For the quantification of Vitamin B1 in water Applicant (FAD-2010-0140) submitted a
reversed phase high performance liquid chromatography coupled to fluorescence detector
after post- column derivatisation derived from the ring-trial validated CEN method
(EN 14122:2003). The Applicant reported for water samples containing Vitamin B1 levels
ranging from 3.6 to 4.4 mg/L the following performance characteristics: - RSDr ranging from
of 1.0 to 2.8 %; - a relative standard deviation of intermediate precision (RSDip) equal to 10.5
%; and - a limit of quantification (LOQ) of 0.06 mg/L water.
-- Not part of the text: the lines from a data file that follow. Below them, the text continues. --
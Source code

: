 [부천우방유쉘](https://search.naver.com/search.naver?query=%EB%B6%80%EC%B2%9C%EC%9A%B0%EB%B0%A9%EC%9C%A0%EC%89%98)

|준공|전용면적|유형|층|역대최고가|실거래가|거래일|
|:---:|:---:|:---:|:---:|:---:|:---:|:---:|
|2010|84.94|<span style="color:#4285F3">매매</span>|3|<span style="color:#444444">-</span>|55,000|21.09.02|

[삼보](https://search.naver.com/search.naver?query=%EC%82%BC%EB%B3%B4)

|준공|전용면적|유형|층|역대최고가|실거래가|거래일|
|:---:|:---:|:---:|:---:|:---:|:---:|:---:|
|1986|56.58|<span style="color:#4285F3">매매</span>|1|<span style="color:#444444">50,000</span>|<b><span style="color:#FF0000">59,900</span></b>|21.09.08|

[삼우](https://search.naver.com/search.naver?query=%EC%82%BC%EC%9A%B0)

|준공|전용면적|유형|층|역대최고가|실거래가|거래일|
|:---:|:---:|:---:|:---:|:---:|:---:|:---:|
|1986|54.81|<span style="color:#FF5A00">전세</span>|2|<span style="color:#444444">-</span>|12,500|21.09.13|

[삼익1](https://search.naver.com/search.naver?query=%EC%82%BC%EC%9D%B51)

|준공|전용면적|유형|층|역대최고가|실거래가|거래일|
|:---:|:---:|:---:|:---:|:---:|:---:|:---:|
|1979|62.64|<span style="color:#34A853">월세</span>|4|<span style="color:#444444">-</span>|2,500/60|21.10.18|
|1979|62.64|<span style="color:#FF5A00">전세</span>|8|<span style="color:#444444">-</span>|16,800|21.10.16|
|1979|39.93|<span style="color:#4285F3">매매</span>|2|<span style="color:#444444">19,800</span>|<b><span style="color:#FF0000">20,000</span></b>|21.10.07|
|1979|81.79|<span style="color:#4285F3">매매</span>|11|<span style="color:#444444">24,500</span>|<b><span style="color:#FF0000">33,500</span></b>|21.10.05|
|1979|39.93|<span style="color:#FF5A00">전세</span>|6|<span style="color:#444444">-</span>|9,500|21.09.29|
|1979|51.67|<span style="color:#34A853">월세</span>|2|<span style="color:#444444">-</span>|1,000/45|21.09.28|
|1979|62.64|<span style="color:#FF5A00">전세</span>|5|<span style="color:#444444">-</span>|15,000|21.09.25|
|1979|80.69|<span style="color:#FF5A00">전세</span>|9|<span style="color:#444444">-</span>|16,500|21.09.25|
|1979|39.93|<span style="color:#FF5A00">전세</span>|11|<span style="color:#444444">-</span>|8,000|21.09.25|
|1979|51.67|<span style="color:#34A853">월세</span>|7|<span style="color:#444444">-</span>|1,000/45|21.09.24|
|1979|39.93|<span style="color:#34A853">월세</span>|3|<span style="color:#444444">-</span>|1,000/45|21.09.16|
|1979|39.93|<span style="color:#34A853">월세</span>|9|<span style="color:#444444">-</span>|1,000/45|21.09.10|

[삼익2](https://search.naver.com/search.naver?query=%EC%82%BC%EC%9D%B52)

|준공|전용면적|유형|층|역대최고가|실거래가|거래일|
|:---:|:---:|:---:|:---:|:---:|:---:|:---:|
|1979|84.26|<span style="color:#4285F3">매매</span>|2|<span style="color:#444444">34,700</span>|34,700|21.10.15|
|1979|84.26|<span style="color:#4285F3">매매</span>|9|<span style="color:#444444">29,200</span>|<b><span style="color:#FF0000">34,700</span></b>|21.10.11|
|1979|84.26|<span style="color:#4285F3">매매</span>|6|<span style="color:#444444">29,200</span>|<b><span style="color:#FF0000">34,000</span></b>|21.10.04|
Additionally recovery rates
(RRec) ranging from 98 to 100% were reported for Vitamin B1 content ranging from 0.5 to 368
mg/L. These performance characteristics are in good agreement with those reported for the
CEN method EN 14122:2003. Based on experimental evidence available, the EURL
recommends for official control the adapted/modified CEN method based on HPLC-FL to
quantify thiamine mononitrate and thiamine hydrochloride in water.
Further testing or validation of the methods to be performed through the consortium of
National Reference Laboratories as specified by Article 10 (Commission Regulation (EC)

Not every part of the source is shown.